NEW YORK (Legal Newsline) - New York Attorney General Andrew Cuomo has secured an agreement with Chase Bank to end monthly credit card fees on more than 184,000 accounts nationwide.
Under terms of the agreement, Chase Bank USA, N.A., J.P. Morgan Chase & Company's credit card-issuing bank subsidiary, will stop charging a $10 per month service charge that it added to these accounts.
Chase had been offering cardholders very attractive promotional rates for balance transfers or other loan amounts put onto their Chase credit card accounts.
The offers made clear that a one-time transaction fee, usually 3 percent, would be charged for this very low promotional rate, but that was it.
In November of 2008, Chase changed this policy and the new fee put in place. That alarmed consumers and the attorney general's office.
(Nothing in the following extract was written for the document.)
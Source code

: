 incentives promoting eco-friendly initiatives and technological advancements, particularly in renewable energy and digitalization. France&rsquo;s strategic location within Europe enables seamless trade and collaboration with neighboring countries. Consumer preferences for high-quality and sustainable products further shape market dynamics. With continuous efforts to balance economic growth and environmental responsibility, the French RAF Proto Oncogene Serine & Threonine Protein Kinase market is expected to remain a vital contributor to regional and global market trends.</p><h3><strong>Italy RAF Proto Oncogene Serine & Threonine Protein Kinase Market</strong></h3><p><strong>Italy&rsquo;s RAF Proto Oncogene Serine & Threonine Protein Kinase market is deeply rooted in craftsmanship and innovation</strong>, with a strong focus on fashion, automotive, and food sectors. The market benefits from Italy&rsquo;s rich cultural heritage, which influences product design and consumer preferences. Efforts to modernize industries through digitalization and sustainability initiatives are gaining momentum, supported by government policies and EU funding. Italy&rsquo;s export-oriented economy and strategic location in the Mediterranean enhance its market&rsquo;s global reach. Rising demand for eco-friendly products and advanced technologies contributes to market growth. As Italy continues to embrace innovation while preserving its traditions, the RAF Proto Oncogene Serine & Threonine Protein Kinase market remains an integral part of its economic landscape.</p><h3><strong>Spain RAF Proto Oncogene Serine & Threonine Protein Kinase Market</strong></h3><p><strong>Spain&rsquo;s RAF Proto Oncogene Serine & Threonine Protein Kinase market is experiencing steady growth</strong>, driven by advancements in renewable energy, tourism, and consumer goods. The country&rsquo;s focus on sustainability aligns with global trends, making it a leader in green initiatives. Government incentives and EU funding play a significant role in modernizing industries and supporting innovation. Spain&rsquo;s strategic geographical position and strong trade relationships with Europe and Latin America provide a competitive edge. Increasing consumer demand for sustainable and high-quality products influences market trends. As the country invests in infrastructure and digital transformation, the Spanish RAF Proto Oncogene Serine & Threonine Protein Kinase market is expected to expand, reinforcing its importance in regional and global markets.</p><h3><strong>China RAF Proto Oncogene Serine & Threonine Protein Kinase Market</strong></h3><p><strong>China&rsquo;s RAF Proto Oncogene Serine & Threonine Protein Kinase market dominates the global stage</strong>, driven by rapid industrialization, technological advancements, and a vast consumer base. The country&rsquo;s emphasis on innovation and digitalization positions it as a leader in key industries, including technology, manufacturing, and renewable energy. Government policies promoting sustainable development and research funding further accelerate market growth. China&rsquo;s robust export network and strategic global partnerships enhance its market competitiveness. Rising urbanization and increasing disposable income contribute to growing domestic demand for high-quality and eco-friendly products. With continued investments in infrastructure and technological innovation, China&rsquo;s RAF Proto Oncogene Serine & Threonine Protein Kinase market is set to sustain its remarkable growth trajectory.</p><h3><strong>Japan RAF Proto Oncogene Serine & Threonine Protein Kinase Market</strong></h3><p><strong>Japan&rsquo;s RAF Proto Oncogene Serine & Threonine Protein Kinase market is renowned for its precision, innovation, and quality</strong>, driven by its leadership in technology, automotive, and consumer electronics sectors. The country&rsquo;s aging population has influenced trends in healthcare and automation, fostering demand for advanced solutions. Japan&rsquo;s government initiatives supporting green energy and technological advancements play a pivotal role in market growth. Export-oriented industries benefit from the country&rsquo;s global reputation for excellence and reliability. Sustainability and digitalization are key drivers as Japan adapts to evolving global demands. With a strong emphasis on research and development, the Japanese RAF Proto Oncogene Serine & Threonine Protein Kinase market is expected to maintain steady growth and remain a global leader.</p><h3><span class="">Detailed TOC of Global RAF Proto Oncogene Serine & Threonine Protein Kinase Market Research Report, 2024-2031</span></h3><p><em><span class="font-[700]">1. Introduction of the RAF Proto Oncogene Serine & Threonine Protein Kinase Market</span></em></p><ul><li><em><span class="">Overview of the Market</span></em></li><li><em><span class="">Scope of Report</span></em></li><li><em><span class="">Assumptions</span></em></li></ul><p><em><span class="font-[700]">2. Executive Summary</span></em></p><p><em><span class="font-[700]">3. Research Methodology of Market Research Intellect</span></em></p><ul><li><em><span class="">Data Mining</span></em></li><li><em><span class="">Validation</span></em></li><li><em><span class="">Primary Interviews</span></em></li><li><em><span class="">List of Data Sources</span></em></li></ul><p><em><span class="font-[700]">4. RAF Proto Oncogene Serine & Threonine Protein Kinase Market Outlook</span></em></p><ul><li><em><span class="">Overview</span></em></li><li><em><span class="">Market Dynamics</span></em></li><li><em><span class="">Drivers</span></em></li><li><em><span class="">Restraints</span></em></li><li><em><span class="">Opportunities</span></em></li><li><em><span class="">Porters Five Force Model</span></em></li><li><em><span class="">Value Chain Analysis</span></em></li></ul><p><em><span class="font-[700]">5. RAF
"My office will not sit back and allow banks to promise one thing in its solicitations and agreements with consumers, and then when times get tough, change the deal, leaving consumers holding the bag," Cuomo said. "Truth-in-lending laws prohibit this very conduct. I am glad that Chase has now reconsidered its ill-advised decision and will now live up to the terms it originally offered and agreed to."
Earlier this year the Attorney Generals Office contacted Chase and requested a meeting with representatives to address these concerns and on March 26, they reached the agreement.
Thanks to the Democratic attorney general's actions, Chase has refunded or will refund approximately $4.4 million to those consumers it had charged under a unilateral change in terms imposed in January.
The investigation and agreement were handled by Special Counsel Carolyn Fast and Assistant Attorney General Melvin Goldberg with and under the supervision of Bureau Chief Joy Feigenbaum of the Bureau of Consumer Frauds and Protection.